- [Available data]
────────

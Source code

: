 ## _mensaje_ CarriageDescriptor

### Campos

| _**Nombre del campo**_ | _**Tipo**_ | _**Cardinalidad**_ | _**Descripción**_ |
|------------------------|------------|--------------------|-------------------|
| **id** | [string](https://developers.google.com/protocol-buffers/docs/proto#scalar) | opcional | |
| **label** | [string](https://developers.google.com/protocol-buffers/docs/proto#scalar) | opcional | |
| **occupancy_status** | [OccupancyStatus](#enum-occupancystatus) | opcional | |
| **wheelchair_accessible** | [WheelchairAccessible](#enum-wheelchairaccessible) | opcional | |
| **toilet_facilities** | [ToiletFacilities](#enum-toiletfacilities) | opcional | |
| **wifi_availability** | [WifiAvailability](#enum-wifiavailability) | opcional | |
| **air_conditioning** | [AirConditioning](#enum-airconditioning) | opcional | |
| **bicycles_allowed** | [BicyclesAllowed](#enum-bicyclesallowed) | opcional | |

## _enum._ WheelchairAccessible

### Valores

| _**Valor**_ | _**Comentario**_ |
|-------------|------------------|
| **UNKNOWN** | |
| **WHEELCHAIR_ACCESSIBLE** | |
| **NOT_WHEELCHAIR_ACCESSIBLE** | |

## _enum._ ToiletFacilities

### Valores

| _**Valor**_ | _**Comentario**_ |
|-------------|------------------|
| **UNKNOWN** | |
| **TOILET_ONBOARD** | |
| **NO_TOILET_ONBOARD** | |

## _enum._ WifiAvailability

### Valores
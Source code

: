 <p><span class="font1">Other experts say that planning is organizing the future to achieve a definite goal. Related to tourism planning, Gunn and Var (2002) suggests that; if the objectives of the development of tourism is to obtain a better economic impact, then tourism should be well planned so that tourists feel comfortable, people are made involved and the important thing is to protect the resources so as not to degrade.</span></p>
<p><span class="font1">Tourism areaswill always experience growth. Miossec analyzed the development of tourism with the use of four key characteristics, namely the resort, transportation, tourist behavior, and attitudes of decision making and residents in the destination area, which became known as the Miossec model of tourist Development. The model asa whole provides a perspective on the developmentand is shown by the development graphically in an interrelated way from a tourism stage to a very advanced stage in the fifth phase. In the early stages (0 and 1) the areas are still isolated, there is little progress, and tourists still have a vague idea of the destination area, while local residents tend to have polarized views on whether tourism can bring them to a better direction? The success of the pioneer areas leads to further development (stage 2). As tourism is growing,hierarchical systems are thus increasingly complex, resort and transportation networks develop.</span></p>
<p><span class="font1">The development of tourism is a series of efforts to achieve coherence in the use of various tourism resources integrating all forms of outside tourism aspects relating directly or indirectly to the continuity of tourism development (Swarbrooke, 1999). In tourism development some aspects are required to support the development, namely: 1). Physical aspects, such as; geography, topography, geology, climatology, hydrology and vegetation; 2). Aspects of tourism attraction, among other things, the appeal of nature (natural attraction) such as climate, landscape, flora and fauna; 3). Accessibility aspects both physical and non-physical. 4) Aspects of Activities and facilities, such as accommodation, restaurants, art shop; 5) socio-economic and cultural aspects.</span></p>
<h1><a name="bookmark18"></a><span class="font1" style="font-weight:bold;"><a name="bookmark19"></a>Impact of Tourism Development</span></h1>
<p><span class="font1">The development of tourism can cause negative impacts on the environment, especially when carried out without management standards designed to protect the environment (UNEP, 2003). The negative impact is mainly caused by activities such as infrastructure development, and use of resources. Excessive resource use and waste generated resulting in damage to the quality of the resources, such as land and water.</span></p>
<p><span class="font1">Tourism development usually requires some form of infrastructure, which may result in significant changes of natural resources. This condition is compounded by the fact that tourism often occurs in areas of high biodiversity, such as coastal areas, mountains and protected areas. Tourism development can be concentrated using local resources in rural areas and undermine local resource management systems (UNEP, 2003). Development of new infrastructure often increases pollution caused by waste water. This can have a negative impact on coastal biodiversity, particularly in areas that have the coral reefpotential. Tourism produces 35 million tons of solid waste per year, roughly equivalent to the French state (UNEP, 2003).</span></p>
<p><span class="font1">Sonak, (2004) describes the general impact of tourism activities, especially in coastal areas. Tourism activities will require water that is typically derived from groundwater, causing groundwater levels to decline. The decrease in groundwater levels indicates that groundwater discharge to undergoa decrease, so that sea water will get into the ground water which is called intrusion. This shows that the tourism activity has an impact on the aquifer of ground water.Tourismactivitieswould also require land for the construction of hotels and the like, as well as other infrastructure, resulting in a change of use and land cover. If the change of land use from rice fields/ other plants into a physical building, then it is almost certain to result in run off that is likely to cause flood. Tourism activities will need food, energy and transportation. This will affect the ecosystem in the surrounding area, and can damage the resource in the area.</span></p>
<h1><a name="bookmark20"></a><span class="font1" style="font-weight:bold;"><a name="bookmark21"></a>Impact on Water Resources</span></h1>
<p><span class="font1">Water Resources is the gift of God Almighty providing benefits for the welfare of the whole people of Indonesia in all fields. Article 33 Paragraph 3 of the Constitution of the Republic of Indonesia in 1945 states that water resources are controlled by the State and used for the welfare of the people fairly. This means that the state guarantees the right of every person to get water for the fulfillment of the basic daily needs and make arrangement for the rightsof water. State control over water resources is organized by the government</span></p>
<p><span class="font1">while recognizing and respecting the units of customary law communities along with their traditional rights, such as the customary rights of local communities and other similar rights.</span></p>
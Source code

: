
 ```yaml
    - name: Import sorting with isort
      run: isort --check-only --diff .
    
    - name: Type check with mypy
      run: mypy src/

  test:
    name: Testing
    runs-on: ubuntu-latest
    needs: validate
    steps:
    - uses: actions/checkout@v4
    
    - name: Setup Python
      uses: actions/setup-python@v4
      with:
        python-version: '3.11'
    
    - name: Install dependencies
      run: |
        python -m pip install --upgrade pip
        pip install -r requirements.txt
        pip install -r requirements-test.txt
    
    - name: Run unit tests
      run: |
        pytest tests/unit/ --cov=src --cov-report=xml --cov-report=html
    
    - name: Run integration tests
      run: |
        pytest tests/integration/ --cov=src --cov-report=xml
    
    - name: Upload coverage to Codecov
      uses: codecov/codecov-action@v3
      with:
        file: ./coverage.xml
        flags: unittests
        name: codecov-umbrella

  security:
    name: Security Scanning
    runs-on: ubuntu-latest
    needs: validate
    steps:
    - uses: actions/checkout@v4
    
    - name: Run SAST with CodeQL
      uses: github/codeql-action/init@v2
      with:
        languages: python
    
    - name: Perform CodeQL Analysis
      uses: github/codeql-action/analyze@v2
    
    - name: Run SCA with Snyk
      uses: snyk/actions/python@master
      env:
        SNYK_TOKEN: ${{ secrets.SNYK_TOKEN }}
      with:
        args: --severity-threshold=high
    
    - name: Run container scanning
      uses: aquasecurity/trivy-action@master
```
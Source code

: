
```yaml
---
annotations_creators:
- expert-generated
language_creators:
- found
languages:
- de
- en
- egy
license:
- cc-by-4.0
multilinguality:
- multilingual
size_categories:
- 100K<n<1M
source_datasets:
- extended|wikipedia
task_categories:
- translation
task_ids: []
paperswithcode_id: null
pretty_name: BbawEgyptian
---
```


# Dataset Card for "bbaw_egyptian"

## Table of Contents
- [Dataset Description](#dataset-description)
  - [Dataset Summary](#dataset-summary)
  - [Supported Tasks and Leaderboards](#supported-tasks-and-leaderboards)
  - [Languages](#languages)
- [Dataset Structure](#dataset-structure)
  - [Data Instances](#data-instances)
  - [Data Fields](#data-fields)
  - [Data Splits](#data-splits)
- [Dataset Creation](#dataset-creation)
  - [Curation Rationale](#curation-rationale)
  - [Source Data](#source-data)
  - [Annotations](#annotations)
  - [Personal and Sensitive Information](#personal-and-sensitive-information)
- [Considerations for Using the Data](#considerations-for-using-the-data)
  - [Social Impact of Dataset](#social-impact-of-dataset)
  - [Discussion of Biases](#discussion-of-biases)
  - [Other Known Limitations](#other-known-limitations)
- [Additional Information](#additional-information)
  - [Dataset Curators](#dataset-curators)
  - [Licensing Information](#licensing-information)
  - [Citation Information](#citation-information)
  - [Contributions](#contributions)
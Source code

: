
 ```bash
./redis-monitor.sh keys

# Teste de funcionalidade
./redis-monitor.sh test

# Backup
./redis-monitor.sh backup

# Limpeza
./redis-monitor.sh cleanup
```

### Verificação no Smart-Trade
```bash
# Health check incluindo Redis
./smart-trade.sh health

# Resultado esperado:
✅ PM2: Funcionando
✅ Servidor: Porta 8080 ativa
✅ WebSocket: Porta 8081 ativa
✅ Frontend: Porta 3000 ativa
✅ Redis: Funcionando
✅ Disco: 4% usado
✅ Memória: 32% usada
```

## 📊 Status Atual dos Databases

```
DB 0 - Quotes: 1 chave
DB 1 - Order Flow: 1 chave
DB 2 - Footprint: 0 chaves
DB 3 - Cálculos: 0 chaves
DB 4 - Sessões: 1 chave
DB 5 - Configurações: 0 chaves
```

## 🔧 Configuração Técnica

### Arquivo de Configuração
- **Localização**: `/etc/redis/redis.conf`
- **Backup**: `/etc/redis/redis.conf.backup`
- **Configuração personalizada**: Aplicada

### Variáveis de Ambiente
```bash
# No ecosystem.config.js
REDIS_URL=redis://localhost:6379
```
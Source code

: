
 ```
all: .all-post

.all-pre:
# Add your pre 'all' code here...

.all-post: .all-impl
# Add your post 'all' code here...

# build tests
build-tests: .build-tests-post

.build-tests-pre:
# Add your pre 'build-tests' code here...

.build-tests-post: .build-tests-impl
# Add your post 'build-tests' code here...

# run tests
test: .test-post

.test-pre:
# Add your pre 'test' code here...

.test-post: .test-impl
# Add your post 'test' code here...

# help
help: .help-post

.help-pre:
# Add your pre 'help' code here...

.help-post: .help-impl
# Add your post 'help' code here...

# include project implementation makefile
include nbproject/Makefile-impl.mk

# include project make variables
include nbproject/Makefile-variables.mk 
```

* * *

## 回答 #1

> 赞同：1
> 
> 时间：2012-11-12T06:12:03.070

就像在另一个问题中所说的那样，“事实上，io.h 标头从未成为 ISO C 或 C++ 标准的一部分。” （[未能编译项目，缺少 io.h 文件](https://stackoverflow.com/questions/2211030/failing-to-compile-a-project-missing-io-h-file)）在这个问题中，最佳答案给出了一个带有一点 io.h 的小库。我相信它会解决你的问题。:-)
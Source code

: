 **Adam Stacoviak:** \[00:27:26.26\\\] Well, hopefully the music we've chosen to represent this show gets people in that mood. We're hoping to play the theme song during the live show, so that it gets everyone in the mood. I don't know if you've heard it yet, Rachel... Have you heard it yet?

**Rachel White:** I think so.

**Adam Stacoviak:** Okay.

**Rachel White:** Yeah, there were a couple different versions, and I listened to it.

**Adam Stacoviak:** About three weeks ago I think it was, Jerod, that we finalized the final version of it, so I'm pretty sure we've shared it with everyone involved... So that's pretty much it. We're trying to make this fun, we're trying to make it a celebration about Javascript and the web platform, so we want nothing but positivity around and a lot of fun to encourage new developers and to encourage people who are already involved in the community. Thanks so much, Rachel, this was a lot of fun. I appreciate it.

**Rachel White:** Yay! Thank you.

────────

- [How to complete this task]
Across the records above, return every line that contains the word "achieve".

- [The completed task]
: <p><span class="font1">Other experts say that planning is organizing the future to achieve a definite goal. Related to tourism planning, Gunn and Var (2002) suggests that; if the objectives of the development of tourism is to obtain a better economic impact, then tourism should be well planned so that tourists feel comfortable, people are made involved and the important thing is to protect the resources so as not to degrade.</span></p>
<p><span class="font1">The development of tourism is a series of efforts to achieve coherence in the use of various tourism resources integrating all forms of outside tourism aspects relating directly or indirectly to the continuity of tourism development (Swarbrooke, 1999). In tourism development some aspects are required to support the development, namely: 1). Physical aspects, such as; geography, topography, geology, climatology, hydrology and vegetation; 2). Aspects of tourism attraction, among other things, the appeal of nature (natural attraction) such as climate, landscape, flora and fauna; 3). Accessibility aspects both physical and non-physical. 4) Aspects of Activities and facilities, such as accommodation, restaurants, art shop; 5) socio-economic and cultural aspects.</span></p>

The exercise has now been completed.